- _ABOUT THIS EXERCISE_
Whenever a line in the entries includes the word "submit", copy that line out.
##### PROVIDED INFORMATION #####
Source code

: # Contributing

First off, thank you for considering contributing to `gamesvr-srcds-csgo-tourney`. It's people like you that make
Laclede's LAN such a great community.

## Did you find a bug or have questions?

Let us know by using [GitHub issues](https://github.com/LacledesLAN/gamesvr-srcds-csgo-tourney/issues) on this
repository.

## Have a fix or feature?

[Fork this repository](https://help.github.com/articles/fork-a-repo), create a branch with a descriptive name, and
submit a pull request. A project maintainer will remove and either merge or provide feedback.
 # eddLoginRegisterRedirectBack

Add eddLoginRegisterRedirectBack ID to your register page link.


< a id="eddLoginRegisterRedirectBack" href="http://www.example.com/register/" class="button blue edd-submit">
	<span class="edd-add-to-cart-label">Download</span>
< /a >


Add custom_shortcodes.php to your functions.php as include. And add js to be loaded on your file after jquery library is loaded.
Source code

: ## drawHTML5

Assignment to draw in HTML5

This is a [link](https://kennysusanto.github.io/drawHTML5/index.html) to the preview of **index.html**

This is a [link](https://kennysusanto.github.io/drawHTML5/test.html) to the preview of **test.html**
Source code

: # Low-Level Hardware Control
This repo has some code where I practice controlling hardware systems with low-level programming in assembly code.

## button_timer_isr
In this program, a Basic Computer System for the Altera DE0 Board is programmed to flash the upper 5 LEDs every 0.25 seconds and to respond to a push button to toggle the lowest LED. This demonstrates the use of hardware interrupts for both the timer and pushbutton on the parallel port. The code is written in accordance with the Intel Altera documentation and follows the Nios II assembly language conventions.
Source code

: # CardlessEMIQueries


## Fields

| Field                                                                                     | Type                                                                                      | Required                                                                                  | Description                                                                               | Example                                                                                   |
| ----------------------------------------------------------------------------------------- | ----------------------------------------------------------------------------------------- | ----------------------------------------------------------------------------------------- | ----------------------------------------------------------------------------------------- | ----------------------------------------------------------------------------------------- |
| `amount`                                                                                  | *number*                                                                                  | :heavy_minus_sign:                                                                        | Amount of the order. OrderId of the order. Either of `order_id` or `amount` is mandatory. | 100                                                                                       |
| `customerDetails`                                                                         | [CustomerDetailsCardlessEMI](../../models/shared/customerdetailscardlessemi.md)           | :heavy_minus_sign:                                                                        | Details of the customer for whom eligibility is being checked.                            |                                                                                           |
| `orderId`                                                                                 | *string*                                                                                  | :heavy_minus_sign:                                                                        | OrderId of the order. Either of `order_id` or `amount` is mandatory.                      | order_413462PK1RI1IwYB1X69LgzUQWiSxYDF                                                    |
#####
- _WRITTEN ANSWER_
submit a pull request. A project maintainer will remove and either merge or provide feedback.
< a id="eddLoginRegisterRedirectBack" href="http://www.example.com/register/" class="button blue edd-submit">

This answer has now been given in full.